A new study published online in the American Thoracic Society’s American Journal of Respiratory and Critical Care Medicine shows that from the three TB diagnosis tests commercially available in the U.S., the majority of positives prove to be false positives in populations with a low prevalence of tuberculosis (TB).
James Mancuso, MD, Dr PH, of the Walter Reed Army Institute of Research Preventive Medicine Residency Program explained: “We compared commercially available tests for latent tuberculosis infection (LTBI) in a diverse population with a low LTBI prevalence. Our results suggest that in low-prevalence populations, most positive results obtained with these tests are false positives.”
Researchers conducted a cross-sectional study involving 2,017 military recruits at Fort Jackson in South Carolina.

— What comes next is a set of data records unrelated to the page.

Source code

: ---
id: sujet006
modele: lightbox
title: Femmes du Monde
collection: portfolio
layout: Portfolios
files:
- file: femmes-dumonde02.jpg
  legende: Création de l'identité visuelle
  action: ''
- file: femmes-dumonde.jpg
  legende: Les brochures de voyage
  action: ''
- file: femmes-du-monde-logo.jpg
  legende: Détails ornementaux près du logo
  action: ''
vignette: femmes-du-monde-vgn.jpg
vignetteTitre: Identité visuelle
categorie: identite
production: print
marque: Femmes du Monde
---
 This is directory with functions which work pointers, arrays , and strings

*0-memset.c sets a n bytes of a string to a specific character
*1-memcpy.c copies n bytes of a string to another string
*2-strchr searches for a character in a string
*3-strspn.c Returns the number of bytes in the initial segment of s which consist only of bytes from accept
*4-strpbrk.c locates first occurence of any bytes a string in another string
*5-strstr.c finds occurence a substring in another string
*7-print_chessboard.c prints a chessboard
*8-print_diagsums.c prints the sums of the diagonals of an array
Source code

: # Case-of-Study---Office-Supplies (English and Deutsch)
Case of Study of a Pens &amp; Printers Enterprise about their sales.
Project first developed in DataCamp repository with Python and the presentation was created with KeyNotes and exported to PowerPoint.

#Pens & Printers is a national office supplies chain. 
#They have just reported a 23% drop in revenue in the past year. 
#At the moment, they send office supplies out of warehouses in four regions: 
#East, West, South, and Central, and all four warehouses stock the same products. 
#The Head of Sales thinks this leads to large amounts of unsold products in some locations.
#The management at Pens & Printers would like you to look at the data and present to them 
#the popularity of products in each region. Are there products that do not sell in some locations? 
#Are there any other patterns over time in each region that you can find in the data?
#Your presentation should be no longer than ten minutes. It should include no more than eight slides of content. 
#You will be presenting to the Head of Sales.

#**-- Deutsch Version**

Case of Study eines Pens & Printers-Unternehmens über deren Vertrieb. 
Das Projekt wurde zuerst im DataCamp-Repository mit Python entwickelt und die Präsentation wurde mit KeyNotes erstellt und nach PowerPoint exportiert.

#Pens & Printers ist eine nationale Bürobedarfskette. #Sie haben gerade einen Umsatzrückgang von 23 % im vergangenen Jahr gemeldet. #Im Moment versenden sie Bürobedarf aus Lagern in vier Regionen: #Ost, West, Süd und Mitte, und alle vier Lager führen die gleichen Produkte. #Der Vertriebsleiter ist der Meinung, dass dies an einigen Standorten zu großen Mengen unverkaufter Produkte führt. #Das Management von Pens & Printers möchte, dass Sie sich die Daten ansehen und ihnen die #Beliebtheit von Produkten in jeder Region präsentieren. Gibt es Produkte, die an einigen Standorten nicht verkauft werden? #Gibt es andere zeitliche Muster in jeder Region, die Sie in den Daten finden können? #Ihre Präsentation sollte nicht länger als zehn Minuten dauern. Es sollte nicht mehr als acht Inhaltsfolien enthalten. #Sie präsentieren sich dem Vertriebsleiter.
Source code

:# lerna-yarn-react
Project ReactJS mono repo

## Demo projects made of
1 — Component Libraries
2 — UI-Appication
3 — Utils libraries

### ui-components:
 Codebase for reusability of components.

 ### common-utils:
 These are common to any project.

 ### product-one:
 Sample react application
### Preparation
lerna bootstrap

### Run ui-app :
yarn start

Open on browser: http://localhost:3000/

The participants were asked to complete a risk factor questionnaire and were checked for TB with the 3 commercially available tests, consisting of the tuberculin skin test (TST), the interferon gamma release assays (IGRAs) QuantiFERON®-TB Gold In-Tube test (QFT-GIT) and the TSPOT® TB test (T-Spot). Researchers also conducted the Battey Skin Test (BST) on all participants to assess the impact of non-tuberculosis mycobacteria (NTM) reactivity on test discordance.
The results demonstrated that there was no substantial difference between the TST, QFT-GIT, and T-Spot tests. From 88 positive test results, 68 participants (77%) showed positive to one test, 10 participants (11.4%) showed positive in two tests, and only 10 people (11.4%) were positive to all three tests.
The researchers linked Bacille Calmette Guerin vaccination, the tuberculosis prevalence in the country of birth, and Battey skin test reaction size to being TST positive with IGRA negative test discordance. This supports evidence that false positive TST results can be caused by NTM sensitization. Greater quantitative test results and higher TB risk levels were linked to a higher agreement between tests.
Dr. Mancuso explained: “Our data support a high proportion of false positives with any of these three tests in a low- prevalence population as 77 percent of our subjects had positive results with only one test. Lower quantitative results were associated with a smaller risk for TB exposure and single positive tests, and lower risk for TB exposure was associated with decreasing test agreement.”
The limitations of the study, such as the lack of a gold standard for establishing whether an M. tuberculosis infection is present, as well as administrative restrictions that led to a higher proportion of inadequate blood draws and TST reading times that were marginally shorter than optimal.
Dr. Mancuso concluded: “Low positive predictive value (PPV) is a well-known issue with the TST, and risk stratification is recommended to guide interpretation of the test. Our study suggests that risk stratification may also increase the PPV and reduce the number of false positives with the IGRAs. In accordance with the CDC’s recommendation, people at minimal risk of TB infection should not be targeted for LTBI testing, regardless of which test is used.”